Task requirements: Each line below from the line with "therefore path independent" to the line with "daily traffic. The" must be copied exactly, including those two, and no picture may appear in the copy.

Information:
• • • • • • •
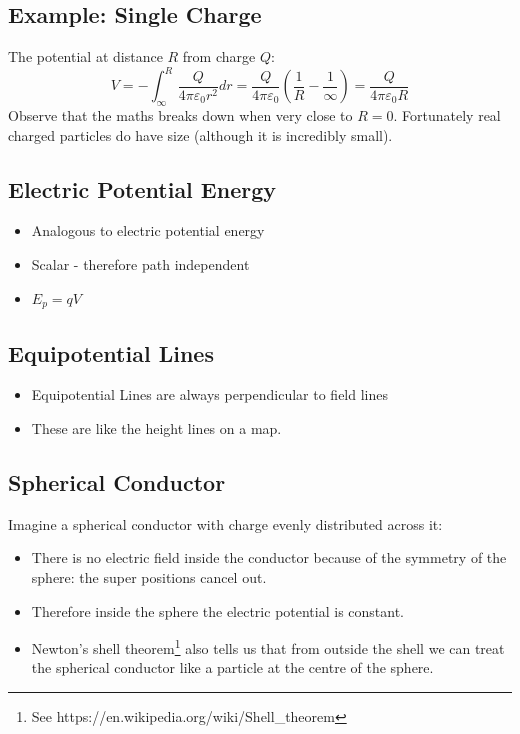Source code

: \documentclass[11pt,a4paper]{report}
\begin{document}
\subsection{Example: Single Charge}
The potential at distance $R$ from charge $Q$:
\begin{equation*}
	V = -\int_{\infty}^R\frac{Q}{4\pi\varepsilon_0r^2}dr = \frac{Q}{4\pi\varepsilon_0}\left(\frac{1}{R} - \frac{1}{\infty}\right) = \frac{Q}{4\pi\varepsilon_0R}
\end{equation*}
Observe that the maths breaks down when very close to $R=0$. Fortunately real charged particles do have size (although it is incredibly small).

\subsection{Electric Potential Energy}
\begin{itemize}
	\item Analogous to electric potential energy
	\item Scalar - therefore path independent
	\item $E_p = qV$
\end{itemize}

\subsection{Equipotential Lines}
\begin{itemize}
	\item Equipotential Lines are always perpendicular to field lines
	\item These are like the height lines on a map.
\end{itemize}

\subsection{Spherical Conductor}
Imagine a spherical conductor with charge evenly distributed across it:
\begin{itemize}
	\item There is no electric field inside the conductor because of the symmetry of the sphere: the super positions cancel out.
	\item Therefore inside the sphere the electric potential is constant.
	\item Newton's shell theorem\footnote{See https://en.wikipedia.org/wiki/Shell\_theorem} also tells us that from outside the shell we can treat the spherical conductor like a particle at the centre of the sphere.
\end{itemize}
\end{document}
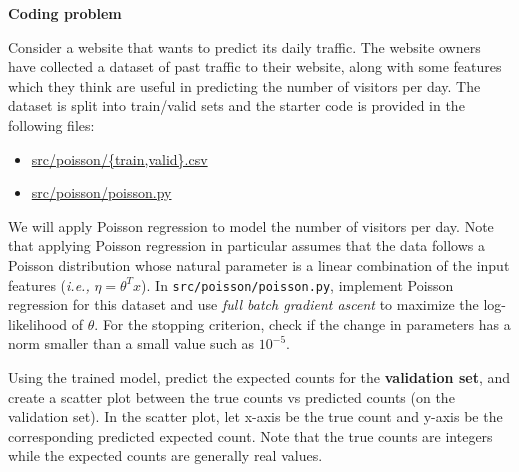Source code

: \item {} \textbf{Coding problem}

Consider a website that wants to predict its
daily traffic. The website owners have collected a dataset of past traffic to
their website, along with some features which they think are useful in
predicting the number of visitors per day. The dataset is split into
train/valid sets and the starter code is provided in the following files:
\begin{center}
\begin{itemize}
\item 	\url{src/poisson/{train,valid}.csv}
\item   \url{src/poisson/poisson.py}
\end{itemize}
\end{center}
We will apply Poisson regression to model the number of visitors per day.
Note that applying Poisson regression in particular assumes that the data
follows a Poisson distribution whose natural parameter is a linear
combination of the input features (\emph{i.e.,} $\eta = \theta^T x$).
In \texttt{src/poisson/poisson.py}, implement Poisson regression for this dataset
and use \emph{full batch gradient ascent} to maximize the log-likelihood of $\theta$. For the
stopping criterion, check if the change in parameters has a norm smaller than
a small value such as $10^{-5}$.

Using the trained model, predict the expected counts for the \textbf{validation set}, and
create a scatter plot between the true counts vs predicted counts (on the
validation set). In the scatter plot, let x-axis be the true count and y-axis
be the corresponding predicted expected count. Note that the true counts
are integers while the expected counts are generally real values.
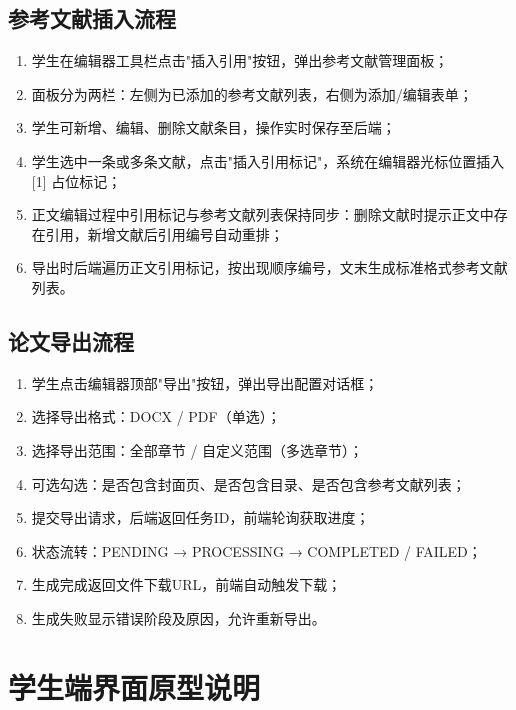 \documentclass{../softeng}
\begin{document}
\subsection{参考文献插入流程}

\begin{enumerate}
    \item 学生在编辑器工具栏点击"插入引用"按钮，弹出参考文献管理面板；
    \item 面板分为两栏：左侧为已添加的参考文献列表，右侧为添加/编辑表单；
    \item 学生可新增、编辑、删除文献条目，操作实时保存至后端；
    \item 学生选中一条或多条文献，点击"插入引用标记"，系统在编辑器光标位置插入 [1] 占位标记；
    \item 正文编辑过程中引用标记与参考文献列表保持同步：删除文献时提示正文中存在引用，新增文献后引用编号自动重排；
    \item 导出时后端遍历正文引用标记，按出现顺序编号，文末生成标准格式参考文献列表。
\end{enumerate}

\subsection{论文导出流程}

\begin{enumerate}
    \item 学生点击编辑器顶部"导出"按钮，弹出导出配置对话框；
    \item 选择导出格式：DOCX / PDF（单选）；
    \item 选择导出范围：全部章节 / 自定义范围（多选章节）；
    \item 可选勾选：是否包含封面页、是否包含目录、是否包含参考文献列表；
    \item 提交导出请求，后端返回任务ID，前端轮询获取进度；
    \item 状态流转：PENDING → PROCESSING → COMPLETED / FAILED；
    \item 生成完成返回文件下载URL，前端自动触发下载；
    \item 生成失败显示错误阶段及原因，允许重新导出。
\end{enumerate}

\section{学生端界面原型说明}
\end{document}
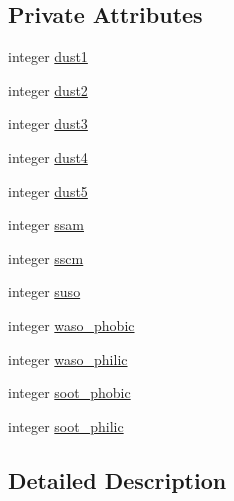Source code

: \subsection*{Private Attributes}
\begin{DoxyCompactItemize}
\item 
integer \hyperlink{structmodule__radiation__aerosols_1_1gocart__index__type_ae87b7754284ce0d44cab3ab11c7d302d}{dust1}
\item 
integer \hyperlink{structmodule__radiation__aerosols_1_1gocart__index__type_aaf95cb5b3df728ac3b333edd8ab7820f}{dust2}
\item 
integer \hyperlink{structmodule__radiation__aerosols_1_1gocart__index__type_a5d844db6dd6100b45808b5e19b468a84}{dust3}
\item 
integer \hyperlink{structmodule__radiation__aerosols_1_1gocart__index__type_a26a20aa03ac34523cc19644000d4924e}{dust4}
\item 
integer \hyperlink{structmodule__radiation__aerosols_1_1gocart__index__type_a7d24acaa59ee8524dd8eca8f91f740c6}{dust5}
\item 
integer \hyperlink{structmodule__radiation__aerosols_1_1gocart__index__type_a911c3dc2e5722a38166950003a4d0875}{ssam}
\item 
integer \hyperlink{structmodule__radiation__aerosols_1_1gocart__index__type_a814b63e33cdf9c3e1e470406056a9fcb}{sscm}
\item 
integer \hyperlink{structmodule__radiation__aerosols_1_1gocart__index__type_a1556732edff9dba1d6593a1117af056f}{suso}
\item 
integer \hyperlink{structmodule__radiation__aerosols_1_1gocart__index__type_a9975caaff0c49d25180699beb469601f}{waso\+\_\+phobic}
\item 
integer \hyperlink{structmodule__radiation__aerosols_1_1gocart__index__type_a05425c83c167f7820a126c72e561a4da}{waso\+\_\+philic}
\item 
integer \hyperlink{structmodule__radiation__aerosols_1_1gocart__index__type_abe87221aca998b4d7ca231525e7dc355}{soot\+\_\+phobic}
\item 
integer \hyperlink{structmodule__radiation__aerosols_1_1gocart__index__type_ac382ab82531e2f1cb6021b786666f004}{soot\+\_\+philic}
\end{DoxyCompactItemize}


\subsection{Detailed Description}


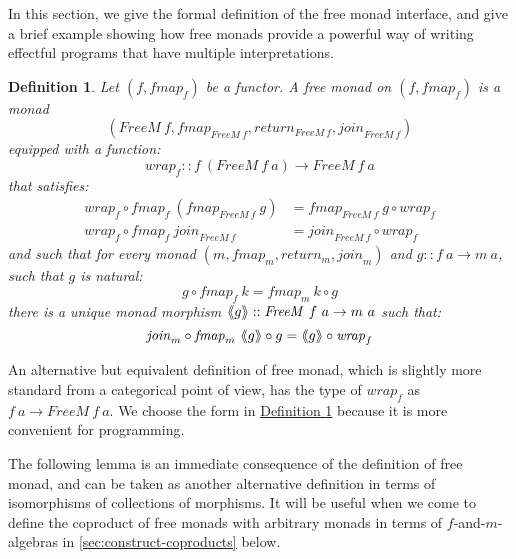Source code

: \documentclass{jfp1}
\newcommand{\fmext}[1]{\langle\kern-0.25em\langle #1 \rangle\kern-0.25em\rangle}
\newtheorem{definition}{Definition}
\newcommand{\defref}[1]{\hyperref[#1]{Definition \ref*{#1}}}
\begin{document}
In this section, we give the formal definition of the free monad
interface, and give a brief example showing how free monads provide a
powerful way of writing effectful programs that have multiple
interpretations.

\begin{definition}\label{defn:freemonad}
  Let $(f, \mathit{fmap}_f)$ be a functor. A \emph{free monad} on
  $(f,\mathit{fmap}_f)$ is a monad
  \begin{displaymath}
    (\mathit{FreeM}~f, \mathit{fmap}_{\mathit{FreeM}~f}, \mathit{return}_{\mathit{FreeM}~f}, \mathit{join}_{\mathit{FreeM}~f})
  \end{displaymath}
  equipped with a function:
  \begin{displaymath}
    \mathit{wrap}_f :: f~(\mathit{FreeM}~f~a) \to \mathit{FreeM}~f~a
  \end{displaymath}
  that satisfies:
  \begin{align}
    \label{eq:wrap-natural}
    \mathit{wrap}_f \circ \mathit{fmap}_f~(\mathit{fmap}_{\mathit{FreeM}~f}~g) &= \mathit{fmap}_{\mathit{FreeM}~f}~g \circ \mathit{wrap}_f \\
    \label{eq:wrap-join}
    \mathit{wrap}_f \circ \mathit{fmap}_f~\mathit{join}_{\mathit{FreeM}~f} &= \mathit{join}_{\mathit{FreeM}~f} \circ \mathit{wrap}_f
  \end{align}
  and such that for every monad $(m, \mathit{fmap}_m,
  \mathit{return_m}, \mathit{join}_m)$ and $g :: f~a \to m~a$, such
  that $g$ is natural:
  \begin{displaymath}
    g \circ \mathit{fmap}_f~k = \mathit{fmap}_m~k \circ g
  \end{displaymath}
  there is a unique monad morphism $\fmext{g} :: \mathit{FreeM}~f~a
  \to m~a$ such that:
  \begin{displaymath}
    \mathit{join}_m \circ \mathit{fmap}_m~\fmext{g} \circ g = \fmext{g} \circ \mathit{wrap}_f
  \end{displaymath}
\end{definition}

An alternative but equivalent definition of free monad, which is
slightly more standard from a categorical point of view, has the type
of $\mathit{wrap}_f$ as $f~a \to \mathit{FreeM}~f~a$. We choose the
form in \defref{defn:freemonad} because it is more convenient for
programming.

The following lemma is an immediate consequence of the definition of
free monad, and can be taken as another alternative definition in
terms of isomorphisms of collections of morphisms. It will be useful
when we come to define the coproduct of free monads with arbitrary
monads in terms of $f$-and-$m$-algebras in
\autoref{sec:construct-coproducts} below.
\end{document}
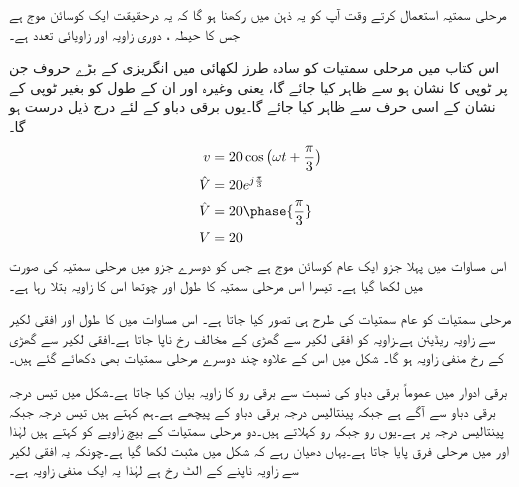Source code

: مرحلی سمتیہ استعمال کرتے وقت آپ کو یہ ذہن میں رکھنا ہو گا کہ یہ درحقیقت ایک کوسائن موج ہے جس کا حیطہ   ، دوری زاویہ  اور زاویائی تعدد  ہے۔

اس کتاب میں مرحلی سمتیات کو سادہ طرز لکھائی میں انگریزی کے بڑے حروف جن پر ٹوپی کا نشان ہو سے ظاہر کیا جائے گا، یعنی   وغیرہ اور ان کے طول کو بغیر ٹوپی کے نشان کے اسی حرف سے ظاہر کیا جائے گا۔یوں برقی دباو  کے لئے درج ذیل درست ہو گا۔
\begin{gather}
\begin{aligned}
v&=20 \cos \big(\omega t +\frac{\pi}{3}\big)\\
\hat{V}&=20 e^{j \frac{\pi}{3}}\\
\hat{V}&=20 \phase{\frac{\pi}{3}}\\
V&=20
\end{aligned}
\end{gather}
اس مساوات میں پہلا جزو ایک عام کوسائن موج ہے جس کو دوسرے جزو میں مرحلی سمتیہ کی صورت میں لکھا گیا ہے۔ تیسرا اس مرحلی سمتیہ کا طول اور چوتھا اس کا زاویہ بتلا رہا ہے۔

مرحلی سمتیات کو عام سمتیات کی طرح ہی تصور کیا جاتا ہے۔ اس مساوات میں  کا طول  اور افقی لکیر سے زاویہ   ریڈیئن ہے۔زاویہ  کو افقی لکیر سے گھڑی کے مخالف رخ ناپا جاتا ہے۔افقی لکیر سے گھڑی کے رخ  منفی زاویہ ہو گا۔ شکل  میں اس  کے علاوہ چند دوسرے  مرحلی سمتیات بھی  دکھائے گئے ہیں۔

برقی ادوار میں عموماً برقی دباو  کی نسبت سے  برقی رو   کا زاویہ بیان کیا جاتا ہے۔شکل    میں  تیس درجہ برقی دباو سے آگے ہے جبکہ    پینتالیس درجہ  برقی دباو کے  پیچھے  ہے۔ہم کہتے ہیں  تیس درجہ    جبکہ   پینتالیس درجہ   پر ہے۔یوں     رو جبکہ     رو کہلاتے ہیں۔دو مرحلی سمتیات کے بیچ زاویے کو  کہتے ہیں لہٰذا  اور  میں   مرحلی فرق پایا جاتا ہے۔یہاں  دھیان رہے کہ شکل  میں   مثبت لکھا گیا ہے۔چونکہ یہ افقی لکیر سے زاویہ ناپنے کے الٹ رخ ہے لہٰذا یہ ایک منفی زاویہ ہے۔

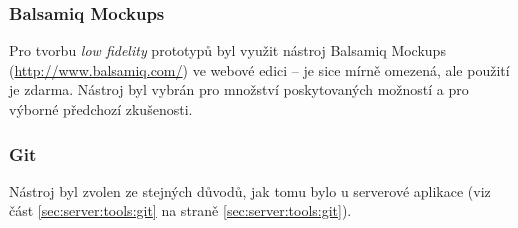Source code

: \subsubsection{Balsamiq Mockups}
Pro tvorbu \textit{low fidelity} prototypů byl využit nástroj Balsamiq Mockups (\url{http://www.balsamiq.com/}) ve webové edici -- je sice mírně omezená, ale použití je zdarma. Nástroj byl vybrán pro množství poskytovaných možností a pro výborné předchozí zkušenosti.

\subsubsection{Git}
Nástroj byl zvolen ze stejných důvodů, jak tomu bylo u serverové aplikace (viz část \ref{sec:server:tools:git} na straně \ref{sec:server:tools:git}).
• • • • • • •
Your response:
	\item Scalar - therefore path independent
	\item $E_p = qV$
\end{itemize}

\subsection{Equipotential Lines}
\begin{itemize}
	\item Equipotential Lines are always perpendicular to field lines
	\item These are like the height lines on a map.
\end{itemize}

\subsection{Spherical Conductor}
Imagine a spherical conductor with charge evenly distributed across it:
\begin{itemize}
	\item There is no electric field inside the conductor because of the symmetry of the sphere: the super positions cancel out.
	\item Therefore inside the sphere the electric potential is constant.
	\item Newton's shell theorem\footnote{See https://en.wikipedia.org/wiki/Shell\_theorem} also tells us that from outside the shell we can treat the spherical conductor like a particle at the centre of the sphere.
\end{itemize}
\end{document}
Source code

: \item {} \textbf{Coding problem}

Consider a website that wants to predict its
daily traffic. The website owners have collected a dataset of past traffic to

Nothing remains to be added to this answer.